*** Block opens ***

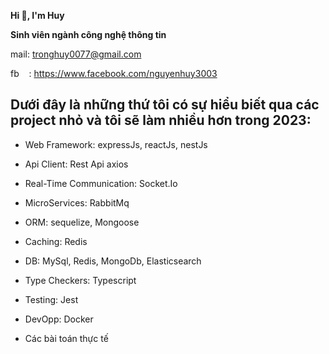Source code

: **Hi ****👋****, I'm Huy**

**Sinh viên ngành công nghệ thông tin**

mail: <tronghuy0077@gmail.com>

fb    : <https://www.facebook.com/nguyenhuy3003>

Dưới đây là những thứ tôi có sự hiểu biết qua các project nhỏ và tôi sẽ làm nhiều hơn trong 2023:
------------------------------------------------
- Web Framework: expressJs, reactJs, nestJs

- Api Client: Rest Api axios

- Real-Time Communication: Socket.Io

- MicroServices: RabbitMq

- ORM: sequelize, Mongoose

- Caching: Redis

- DB: MySql, Redis, MongoDb, Elasticsearch

- Type Checkers: Typescript

- Testing: Jest

- DevOpp: Docker

* Các bài toán thực tế
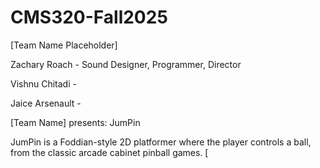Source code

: # CMS320-Fall2025
[Team Name Placeholder]

Zachary Roach - Sound Designer, Programmer, Director

Vishnu Chitadi - 

Jaice Arsenault -



[Team Name] presents: 
JumPin

JumPin is a Foddian-style 2D platformer where the player controls a ball, from the classic arcade cabinet pinball games. [
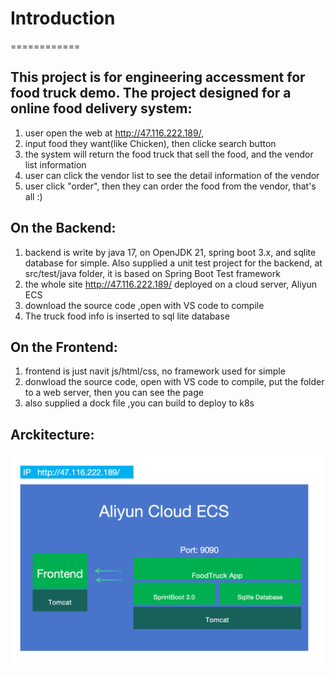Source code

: # Introduction
============
## This project is for engineering accessment for food truck demo. The project designed for a online food delivery system:

1. user open the web at http://47.116.222.189/, 
2. input food they want(like Chicken), then clicke search button
3. the system will return the food truck that sell the food, and the vendor list information
4. user can click the vendor list to see the detail information of the vendor
5. user click "order", then they can order the food from the vendor, that's all :)


## On the Backend:
1. backend is write by java 17, on OpenJDK 21, spring boot 3.x, and sqlite database for simple. Also supplied a unit test  project for the backend, at src/test/java folder, it is based on Spring Boot Test framework
2. the whole site http://47.116.222.189/ deployed on a cloud server, Aliyun ECS
3. download the source code ,open with VS code to compile
4. The truck food info is inserted to sql lite database


## On the Frontend:
1. frontend is just navit js/html/css, no framework used for simple
2. donwload the source code, open with VS code to compile, put the folder to a web server, then you can see the page
3. also supplied a dock file ,you can build to deploy to k8s

## Arckitecture:
!["architecture image"](archi.png)

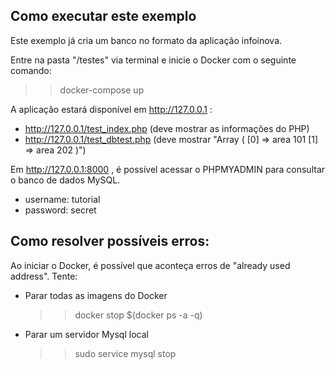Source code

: ## Como executar este exemplo

Este exemplo já cria um banco no formato da aplicação infoinova.

Entre na pasta "/testes" via terminal e inicie o Docker com o seguinte comando:

>> docker-compose up

A aplicação estará disponível em http://127.0.0.1 :
- http://127.0.0.1/test_index.php (deve mostrar as informações do PHP)
- http://127.0.0.1/test_dbtest.php (deve mostrar "Array ( [0] => area 101 [1] => area 202 )")

Em http://127.0.0.1:8000 , é possível acessar o PHPMYADMIN para consultar o banco de dados MySQL.
- username: tutorial
- password: secret

## Como resolver possíveis erros:
Ao iniciar o Docker, é possível que aconteça erros de "already used address". Tente:

- Parar todas as imagens do Docker 
    >> docker stop $(docker ps -a -q)

- Parar um servidor Mysql local
    >> sudo service mysql stop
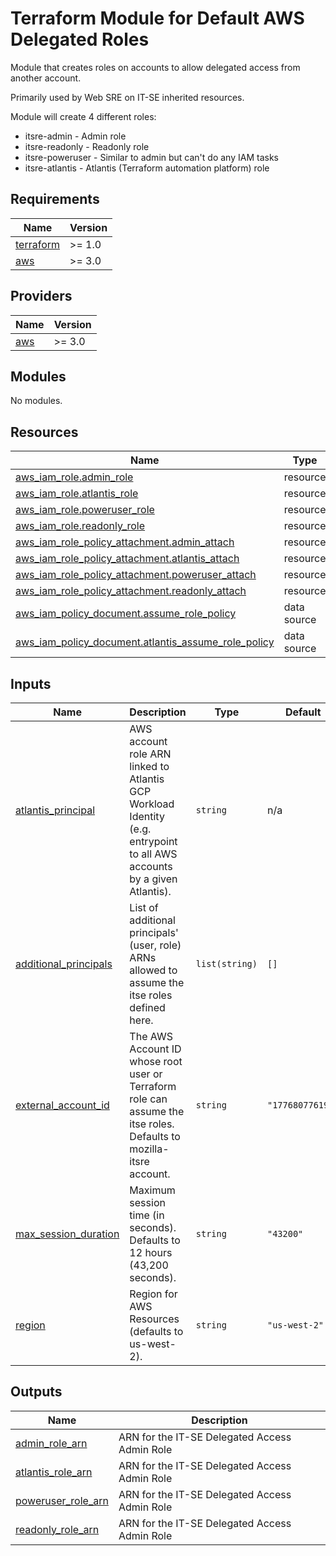 # Terraform Module for Default AWS Delegated Roles
Module that creates roles on accounts to allow delegated access from another account.

Primarily used by Web SRE on IT-SE inherited resources.

Module will create 4 different roles:
- itsre-admin		- Admin role
- itsre-readonly	- Readonly role
- itsre-poweruser	- Similar to admin but can't do any IAM tasks
- itsre-atlantis	- Atlantis (Terraform automation platform) role

## Requirements

| Name | Version |
|------|---------|
| <a name="requirement_terraform"></a> [terraform](#requirement\_terraform) | >= 1.0 |
| <a name="requirement_aws"></a> [aws](#requirement\_aws) | >= 3.0 |

## Providers

| Name | Version |
|------|---------|
| <a name="provider_aws"></a> [aws](#provider\_aws) | >= 3.0 |

## Modules

No modules.

## Resources

| Name | Type |
|------|------|
| [aws_iam_role.admin_role](https://registry.terraform.io/providers/hashicorp/aws/latest/docs/resources/iam_role) | resource |
| [aws_iam_role.atlantis_role](https://registry.terraform.io/providers/hashicorp/aws/latest/docs/resources/iam_role) | resource |
| [aws_iam_role.poweruser_role](https://registry.terraform.io/providers/hashicorp/aws/latest/docs/resources/iam_role) | resource |
| [aws_iam_role.readonly_role](https://registry.terraform.io/providers/hashicorp/aws/latest/docs/resources/iam_role) | resource |
| [aws_iam_role_policy_attachment.admin_attach](https://registry.terraform.io/providers/hashicorp/aws/latest/docs/resources/iam_role_policy_attachment) | resource |
| [aws_iam_role_policy_attachment.atlantis_attach](https://registry.terraform.io/providers/hashicorp/aws/latest/docs/resources/iam_role_policy_attachment) | resource |
| [aws_iam_role_policy_attachment.poweruser_attach](https://registry.terraform.io/providers/hashicorp/aws/latest/docs/resources/iam_role_policy_attachment) | resource |
| [aws_iam_role_policy_attachment.readonly_attach](https://registry.terraform.io/providers/hashicorp/aws/latest/docs/resources/iam_role_policy_attachment) | resource |
| [aws_iam_policy_document.assume_role_policy](https://registry.terraform.io/providers/hashicorp/aws/latest/docs/data-sources/iam_policy_document) | data source |
| [aws_iam_policy_document.atlantis_assume_role_policy](https://registry.terraform.io/providers/hashicorp/aws/latest/docs/data-sources/iam_policy_document) | data source |

## Inputs

| Name | Description | Type | Default | Required |
|------|-------------|------|---------|:--------:|
| <a name="input_atlantis_principal"></a> [atlantis\_principal](#input\_atlantis\_principal) | AWS account role ARN linked to Atlantis GCP Workload Identity (e.g. entrypoint to all AWS accounts by a given Atlantis). | `string` | n/a | yes |
| <a name="input_additional_principals"></a> [additional\_principals](#input\_additional\_principals) | List of additional principals' (user, role) ARNs allowed to assume the itse roles defined here. | `list(string)` | `[]` | no |
| <a name="input_external_account_id"></a> [external\_account\_id](#input\_external\_account\_id) | The AWS Account ID whose root user or Terraform role can assume the itse roles. Defaults to mozilla-itsre account. | `string` | `"177680776199"` | no |
| <a name="input_max_session_duration"></a> [max\_session\_duration](#input\_max\_session\_duration) | Maximum session time (in seconds). Defaults to 12 hours (43,200 seconds). | `string` | `"43200"` | no |
| <a name="input_region"></a> [region](#input\_region) | Region for AWS Resources (defaults to us-west-2). | `string` | `"us-west-2"` | no |

## Outputs

| Name | Description |
|------|-------------|
| <a name="output_admin_role_arn"></a> [admin\_role\_arn](#output\_admin\_role\_arn) | ARN for the IT-SE Delegated Access Admin Role |
| <a name="output_atlantis_role_arn"></a> [atlantis\_role\_arn](#output\_atlantis\_role\_arn) | ARN for the IT-SE Delegated Access Admin Role |
| <a name="output_poweruser_role_arn"></a> [poweruser\_role\_arn](#output\_poweruser\_role\_arn) | ARN for the IT-SE Delegated Access Admin Role |
| <a name="output_readonly_role_arn"></a> [readonly\_role\_arn](#output\_readonly\_role\_arn) | ARN for the IT-SE Delegated Access Admin Role |
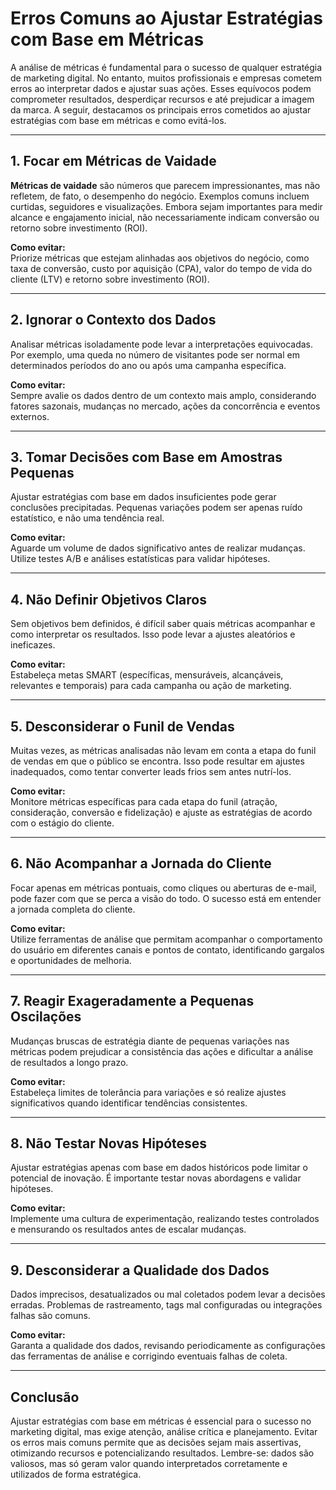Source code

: # Erros Comuns ao Ajustar Estratégias com Base em Métricas

A análise de métricas é fundamental para o sucesso de qualquer estratégia de marketing digital. No entanto, muitos profissionais e empresas cometem erros ao interpretar dados e ajustar suas ações. Esses equívocos podem comprometer resultados, desperdiçar recursos e até prejudicar a imagem da marca. A seguir, destacamos os principais erros cometidos ao ajustar estratégias com base em métricas e como evitá-los.

---

## 1. Focar em Métricas de Vaidade

**Métricas de vaidade** são números que parecem impressionantes, mas não refletem, de fato, o desempenho do negócio. Exemplos comuns incluem curtidas, seguidores e visualizações. Embora sejam importantes para medir alcance e engajamento inicial, não necessariamente indicam conversão ou retorno sobre investimento (ROI).

**Como evitar:**  
Priorize métricas que estejam alinhadas aos objetivos do negócio, como taxa de conversão, custo por aquisição (CPA), valor do tempo de vida do cliente (LTV) e retorno sobre investimento (ROI).

---

## 2. Ignorar o Contexto dos Dados

Analisar métricas isoladamente pode levar a interpretações equivocadas. Por exemplo, uma queda no número de visitantes pode ser normal em determinados períodos do ano ou após uma campanha específica.

**Como evitar:**  
Sempre avalie os dados dentro de um contexto mais amplo, considerando fatores sazonais, mudanças no mercado, ações da concorrência e eventos externos.

---

## 3. Tomar Decisões com Base em Amostras Pequenas

Ajustar estratégias com base em dados insuficientes pode gerar conclusões precipitadas. Pequenas variações podem ser apenas ruído estatístico, e não uma tendência real.

**Como evitar:**  
Aguarde um volume de dados significativo antes de realizar mudanças. Utilize testes A/B e análises estatísticas para validar hipóteses.

---

## 4. Não Definir Objetivos Claros

Sem objetivos bem definidos, é difícil saber quais métricas acompanhar e como interpretar os resultados. Isso pode levar a ajustes aleatórios e ineficazes.

**Como evitar:**  
Estabeleça metas SMART (específicas, mensuráveis, alcançáveis, relevantes e temporais) para cada campanha ou ação de marketing.

---

## 5. Desconsiderar o Funil de Vendas

Muitas vezes, as métricas analisadas não levam em conta a etapa do funil de vendas em que o público se encontra. Isso pode resultar em ajustes inadequados, como tentar converter leads frios sem antes nutrí-los.

**Como evitar:**  
Monitore métricas específicas para cada etapa do funil (atração, consideração, conversão e fidelização) e ajuste as estratégias de acordo com o estágio do cliente.

---

## 6. Não Acompanhar a Jornada do Cliente

Focar apenas em métricas pontuais, como cliques ou aberturas de e-mail, pode fazer com que se perca a visão do todo. O sucesso está em entender a jornada completa do cliente.

**Como evitar:**  
Utilize ferramentas de análise que permitam acompanhar o comportamento do usuário em diferentes canais e pontos de contato, identificando gargalos e oportunidades de melhoria.

---

## 7. Reagir Exageradamente a Pequenas Oscilações

Mudanças bruscas de estratégia diante de pequenas variações nas métricas podem prejudicar a consistência das ações e dificultar a análise de resultados a longo prazo.

**Como evitar:**  
Estabeleça limites de tolerância para variações e só realize ajustes significativos quando identificar tendências consistentes.

---

## 8. Não Testar Novas Hipóteses

Ajustar estratégias apenas com base em dados históricos pode limitar o potencial de inovação. É importante testar novas abordagens e validar hipóteses.

**Como evitar:**  
Implemente uma cultura de experimentação, realizando testes controlados e mensurando os resultados antes de escalar mudanças.

---

## 9. Desconsiderar a Qualidade dos Dados

Dados imprecisos, desatualizados ou mal coletados podem levar a decisões erradas. Problemas de rastreamento, tags mal configuradas ou integrações falhas são comuns.

**Como evitar:**  
Garanta a qualidade dos dados, revisando periodicamente as configurações das ferramentas de análise e corrigindo eventuais falhas de coleta.

---

## Conclusão

Ajustar estratégias com base em métricas é essencial para o sucesso no marketing digital, mas exige atenção, análise crítica e planejamento. Evitar os erros mais comuns permite que as decisões sejam mais assertivas, otimizando recursos e potencializando resultados. Lembre-se: dados são valiosos, mas só geram valor quando interpretados corretamente e utilizados de forma estratégica.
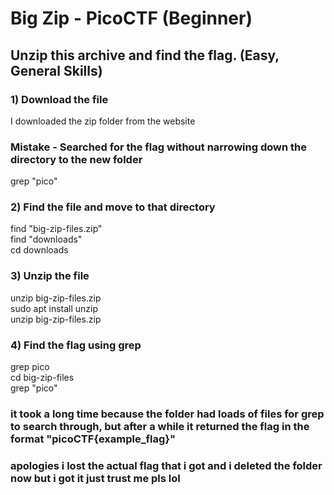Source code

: # Big Zip - PicoCTF (Beginner)
## Unzip this archive and find the flag. (Easy, General Skills)

### 1) Download the file
I downloaded the zip folder from the website  

### Mistake - Searched for the flag without narrowing down the directory to the new folder 
grep "pico"  

### 2) Find the file and move to that directory
find "big-zip-files.zip"  
find "downloads"  
cd downloads  

### 3) Unzip the file
unzip big-zip-files.zip  
sudo apt install unzip  
unzip big-zip-files.zip  

### 4) Find the flag using grep
grep pico  
cd big-zip-files  
grep "pico"  

### it took a long time because the folder had loads of files for grep to search through, but after a while it returned the flag in the format "picoCTF{example_flag}"
### apologies i lost the actual flag that i got and i deleted the folder now but i got it just trust me pls lol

*** Block closes ***

● **Your instructions**:
Determine the number of lines in the data above that hold "system", and reply with that number alone.

● **Task solution**:
2